It was an act of terror, government and African National Congress spokesman agreed last night, with political benefits only for those on the extreme right and left seeking to derail negotiations by promoting racial hatred.
Witnesses who survived the attack at the Highgate Hotel, in the port city of East London, said that three black men wearing balaclavas burst in, lobbed a tear-gas canister and a hand grenade and opened fire at random with automatic rifles on people drinking at the bar. Seven were wounded.
The incident, certain to fuel the galloping paranoia among the white population after the death now of 15 whites in such attacks since November, hung like a shadow over the funeral yesterday of the former African National Congress president Oliver Tambo. The ceremony, however, passed off peacefully after soldiers of the ANC's armed wing, Umkhonto we Sizwe, assumed responsibility for keeping law and order - a new development in South Africa.
While Nelson Mandela, the ANC President, was delivering a eulogy on his lifelong friend before 20,000 people, the state President was expressing shock and outrage at the East London killings. 'It is critically important at this time that the leaders of all political parties and groups should exercise maximum restraint,' Mr de Klerk said.
He added security personnel were being deployed in 'very large numbers' around the country, but especially in the East London area. Mr de Klerk criticised the ANC yesterday for its failure to take effective action against those in its ranks - he clearly meant Winnie Mandela and the president of the ANC Youth League, Peter Mokaba - who have issued statements recently inciting crowds to violence.
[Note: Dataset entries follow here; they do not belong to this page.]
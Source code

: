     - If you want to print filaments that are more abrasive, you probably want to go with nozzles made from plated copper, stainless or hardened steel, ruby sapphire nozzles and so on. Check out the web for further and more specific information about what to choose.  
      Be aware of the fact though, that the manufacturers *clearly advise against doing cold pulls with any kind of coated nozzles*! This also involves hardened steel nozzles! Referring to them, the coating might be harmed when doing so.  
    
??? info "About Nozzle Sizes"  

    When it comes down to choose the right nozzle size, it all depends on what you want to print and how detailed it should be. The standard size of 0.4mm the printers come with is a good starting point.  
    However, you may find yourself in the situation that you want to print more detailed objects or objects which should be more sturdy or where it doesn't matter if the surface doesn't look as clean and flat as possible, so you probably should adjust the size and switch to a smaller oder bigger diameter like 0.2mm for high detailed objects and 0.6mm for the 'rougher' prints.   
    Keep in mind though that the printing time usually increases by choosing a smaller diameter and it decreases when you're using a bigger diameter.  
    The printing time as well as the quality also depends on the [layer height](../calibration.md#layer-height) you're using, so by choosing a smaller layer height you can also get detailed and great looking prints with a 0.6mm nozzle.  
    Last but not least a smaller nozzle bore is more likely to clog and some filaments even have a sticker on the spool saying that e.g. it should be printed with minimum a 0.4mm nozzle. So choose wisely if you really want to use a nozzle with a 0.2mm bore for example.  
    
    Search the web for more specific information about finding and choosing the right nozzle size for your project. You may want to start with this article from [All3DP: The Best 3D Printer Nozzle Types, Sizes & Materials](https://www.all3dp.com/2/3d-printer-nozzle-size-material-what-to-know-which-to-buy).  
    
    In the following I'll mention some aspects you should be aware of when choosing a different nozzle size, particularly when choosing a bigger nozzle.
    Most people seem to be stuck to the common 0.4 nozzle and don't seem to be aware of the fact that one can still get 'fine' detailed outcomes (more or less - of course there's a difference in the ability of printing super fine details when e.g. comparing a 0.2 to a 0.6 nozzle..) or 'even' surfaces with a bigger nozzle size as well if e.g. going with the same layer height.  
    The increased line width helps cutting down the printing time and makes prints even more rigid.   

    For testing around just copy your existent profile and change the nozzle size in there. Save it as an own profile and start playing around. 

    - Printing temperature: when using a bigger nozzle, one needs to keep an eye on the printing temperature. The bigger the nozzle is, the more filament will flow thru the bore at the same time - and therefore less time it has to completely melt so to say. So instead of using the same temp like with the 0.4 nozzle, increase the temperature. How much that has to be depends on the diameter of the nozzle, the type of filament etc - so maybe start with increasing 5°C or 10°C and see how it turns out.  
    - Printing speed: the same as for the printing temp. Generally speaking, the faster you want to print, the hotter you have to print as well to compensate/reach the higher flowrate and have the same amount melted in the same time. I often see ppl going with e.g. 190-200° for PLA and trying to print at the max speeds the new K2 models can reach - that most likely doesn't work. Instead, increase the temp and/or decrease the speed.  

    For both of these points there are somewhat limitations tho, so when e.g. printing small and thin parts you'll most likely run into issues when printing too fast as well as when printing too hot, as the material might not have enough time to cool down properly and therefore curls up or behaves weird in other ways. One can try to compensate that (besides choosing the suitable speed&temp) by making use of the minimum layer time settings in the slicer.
The South African President's chief concern, he made clear, was the possibility of the far right exploiting a growing fear among whites, founded on the ever-present swartgevaar ('black danger') psychosis, that the majority will exact brutal revenge for past injustices. 'It is also dangerous and unnecessary,' Mr de Klerk said, 'for elements on the right to threaten to mobilise a new military force. South Africa does not need new private armies.'
He explained he was specifically referring to a scheme, devised by a group of former police and army generals, that has recently come to light.
'The Committee of Generals', including a former head of military intelligence, is determined to galvanise the disparate forces of the far right into a united front to confront what they see as a future ANC government's plan to deprive the Afrikaner population of their birthright.